How to learn Retention And Cohort Queries for SQL in Product Analyst for free

Why this matters

As a Product Analyst, you will routinely answer questions like: Do users who sign up in June come back a week later? How does week-4 retention look after a new onboarding flow? Which cohorts are churning fastest? Retention and cohort queries let you quantify customer stickiness, compare launches, and prioritize product bets.

Monitor Day-1 and Day-7 retention after a feature release.
Compare monthly cohorts to detect seasonality or channel quality.
Spot churn early and flag segments for lifecycle campaigns.

Concept explained simply

A cohort is a group of users who share a starting event and time bucket (for example, users who signed up in the same week). Retention measures how many of those users return (perform any qualifying activity) at a later time bucket.

Mental model

Pick the start: usually user signup (or first purchase).
Bucket into cohorts: by day/week/month (using DATE_TRUNC).
Define a return window: exact day (D7), week window (W4), or rolling window (any activity in days 1–30).
Count unique users who return in that window and divide by the cohort size.

Data model used in examples

We assume two tables (rename columns to your schema as needed):

users(user_id, signup_at TIMESTAMP)
events(user_id, event_at TIMESTAMP, event_name TEXT)

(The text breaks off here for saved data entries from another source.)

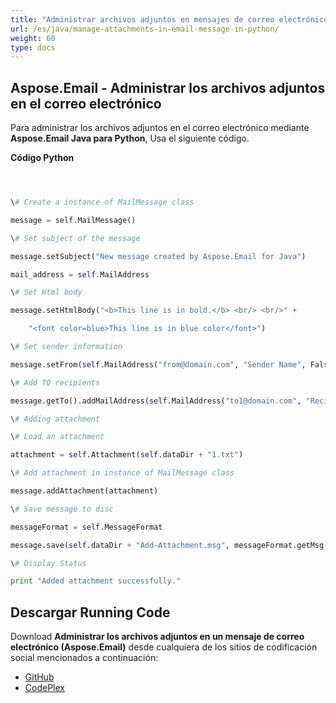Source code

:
 ```yaml
---
title: "Administrar archivos adjuntos en mensajes de correo electrónico en Python"
url: /es/java/manage-attachments-in-email-message-in-python/
weight: 60
type: docs
---
```


## **Aspose.Email - Administrar los archivos adjuntos en el correo electrónico**
Para administrar los archivos adjuntos en el correo electrónico mediante **Aspose.Email Java para Python**, Usa el siguiente código.

**Código Python**

``` python



\# Create a instance of MailMessage class

message = self.MailMessage()

\# Set subject of the message

message.setSubject("New message created by Aspose.Email for Java")

mail_address = self.MailAddress

\# Set Html body

message.setHtmlBody("<b>This line is in bold.</b> <br/> <br/>" +

    "<font color=blue>This line is in blue color</font>")

\# Set sender information

message.setFrom(self.MailAddress("from@domain.com", "Sender Name", False))

\# Add TO recipients

message.getTo().addMailAddress(self.MailAddress("to1@domain.com", "Recipient 1", False))

\# Adding attachment

\# Load an attachment

attachment = self.Attachment(self.dataDir + "1.txt")

\# Add attachment in instance of MailMessage class

message.addAttachment(attachment)

\# Save message to disc

messageFormat = self.MessageFormat

message.save(self.dataDir + "Add-Attachment.msg", messageFormat.getMsg())

\# Display Status

print "Added attachment successfully."

```
## **Descargar Running Code**
Download **Administrar los archivos adjuntos en un mensaje de correo electrónico (Aspose.Email)** desde cualquiera de los sitios de codificación social mencionados a continuación:

- [GitHub](https://github.com/aspose-email/Aspose.Email-for-Java/releases/tag/Aspose.Email_Java_for_Python-v1.0)
- [CodePlex](http://asposeemailjavapython.codeplex.com/releases/)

"Activity" usually means any meaningful product event (session, open_app, view_item, purchase). Adjust filters to match your product.

Worked examples

Example 1 — Monthly cohorts, Day-7 retention

Question: For each signup month, what percent of users return exactly 7 days after signup?

WITH base AS (
  SELECT 
    u.user_id,
    (DATE_TRUNC('month', u.signup_at))::date AS cohort_month,
    u.signup_at::date AS signup_date
  FROM users u
),
acts AS (
  SELECT e.user_id, e.event_at::date AS activity_date
  FROM events e
  -- optionally filter: WHERE e.event_name IN ('open_app','session','purchase')
)
SELECT 
  b.cohort_month,
  COUNT(DISTINCT b.user_id) AS cohort_size,
  COUNT(DISTINCT CASE WHEN (a.activity_date - b.signup_date) = 7 THEN b.user_id END) AS retained_d7,
  ROUND(100.0 * COUNT(DISTINCT CASE WHEN (a.activity_date - b.signup_date) = 7 THEN b.user_id END)
        / NULLIF(COUNT(DISTINCT b.user_id), 0), 1) AS d7_retention_pct
FROM base b
LEFT JOIN acts a ON a.user_id = b.user_id
GROUP BY 1
ORDER BY 1;

Notes: In some SQL dialects use DATEDIFF(day, b.signup_date, a.activity_date) = 7.

Example 2 — Weekly cohorts, Week-4 retention (days 21–27)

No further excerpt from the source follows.